### Problem requirements
Nothing in the data should be left out or altered when it is retyped.

<<<<

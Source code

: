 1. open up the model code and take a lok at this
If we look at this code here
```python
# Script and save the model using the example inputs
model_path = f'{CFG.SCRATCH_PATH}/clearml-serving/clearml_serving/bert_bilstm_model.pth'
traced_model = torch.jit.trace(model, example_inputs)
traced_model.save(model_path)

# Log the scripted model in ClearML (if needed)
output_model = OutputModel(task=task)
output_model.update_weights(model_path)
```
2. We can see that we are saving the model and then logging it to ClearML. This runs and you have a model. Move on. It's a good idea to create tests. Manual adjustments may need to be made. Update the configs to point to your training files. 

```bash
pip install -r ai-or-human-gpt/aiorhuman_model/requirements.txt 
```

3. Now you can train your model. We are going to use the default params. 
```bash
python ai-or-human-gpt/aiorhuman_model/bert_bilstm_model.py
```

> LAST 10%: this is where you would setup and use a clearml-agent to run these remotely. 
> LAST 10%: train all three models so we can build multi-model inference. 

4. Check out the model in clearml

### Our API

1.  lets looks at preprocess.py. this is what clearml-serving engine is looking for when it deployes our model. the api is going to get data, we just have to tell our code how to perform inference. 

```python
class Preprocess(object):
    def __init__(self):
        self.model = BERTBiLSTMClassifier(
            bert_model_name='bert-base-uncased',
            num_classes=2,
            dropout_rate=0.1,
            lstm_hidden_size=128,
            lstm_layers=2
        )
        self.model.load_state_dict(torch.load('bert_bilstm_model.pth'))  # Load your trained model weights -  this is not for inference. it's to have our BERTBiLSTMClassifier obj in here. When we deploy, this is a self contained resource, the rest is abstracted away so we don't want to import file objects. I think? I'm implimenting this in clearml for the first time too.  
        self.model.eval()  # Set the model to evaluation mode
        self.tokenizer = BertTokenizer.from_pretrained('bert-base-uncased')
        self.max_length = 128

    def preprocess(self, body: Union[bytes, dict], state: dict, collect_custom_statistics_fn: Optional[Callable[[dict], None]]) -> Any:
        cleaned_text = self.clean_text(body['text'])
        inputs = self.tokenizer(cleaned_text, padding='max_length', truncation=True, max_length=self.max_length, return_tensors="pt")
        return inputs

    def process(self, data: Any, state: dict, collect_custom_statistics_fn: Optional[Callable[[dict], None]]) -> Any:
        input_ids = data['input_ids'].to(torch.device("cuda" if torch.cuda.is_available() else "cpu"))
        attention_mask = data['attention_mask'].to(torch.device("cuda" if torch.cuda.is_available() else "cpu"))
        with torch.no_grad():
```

>>>>

### Answer to this task
Source code

: 1. open up the model code and take a lok at this
If we look at this code here
```python
# Script and save the model using the example inputs
model_path = f'{CFG.SCRATCH_PATH}/clearml-serving/clearml_serving/bert_bilstm_model.pth'
traced_model = torch.jit.trace(model, example_inputs)
traced_model.save(model_path)

# Log the scripted model in ClearML (if needed)
output_model = OutputModel(task=task)
output_model.update_weights(model_path)
```
2. We can see that we are saving the model and then logging it to ClearML. This runs and you have a model. Move on. It's a good idea to create tests. Manual adjustments may need to be made. Update the configs to point to your training files. 

```bash
pip install -r ai-or-human-gpt/aiorhuman_model/requirements.txt 
```

3. Now you can train your model. We are going to use the default params. 
```bash
python ai-or-human-gpt/aiorhuman_model/bert_bilstm_model.py
```

> LAST 10%: this is where you would setup and use a clearml-agent to run these remotely. 
> LAST 10%: train all three models so we can build multi-model inference. 

4. Check out the model in clearml

### Our API

1.  lets looks at preprocess.py. this is what clearml-serving engine is looking for when it deployes our model. the api is going to get data, we just have to tell our code how to perform inference. 

```python
class Preprocess(object):
    def __init__(self):
        self.model = BERTBiLSTMClassifier(
            bert_model_name='bert-base-uncased',
            num_classes=2,
            dropout_rate=0.1,
            lstm_hidden_size=128,
            lstm_layers=2
        )
        self.model.load_state_dict(torch.load('bert_bilstm_model.pth'))  # Load your trained model weights -  this is not for inference. it's to have our BERTBiLSTMClassifier obj in here. When we deploy, this is a self contained resource, the rest is abstracted away so we don't want to import file objects. I think? I'm implimenting this in clearml for the first time too.  
        self.model.eval()  # Set the model to evaluation mode
        self.tokenizer = BertTokenizer.from_pretrained('bert-base-uncased')
        self.max_length = 128

    def preprocess(self, body: Union[bytes, dict], state: dict, collect_custom_statistics_fn: Optional[Callable[[dict], None]]) -> Any:
        cleaned_text = self.clean_text(body['text'])
        inputs = self.tokenizer(cleaned_text, padding='max_length', truncation=True, max_length=self.max_length, return_tensors="pt")
        return inputs

    def process(self, data: Any, state: dict, collect_custom_statistics_fn: Optional[Callable[[dict], None]]) -> Any:
        input_ids = data['input_ids'].to(torch.device("cuda" if torch.cuda.is_available() else "cpu"))
        attention_mask = data['attention_mask'].to(torch.device("cuda" if torch.cuda.is_available() else "cpu"))
        with torch.no_grad():
```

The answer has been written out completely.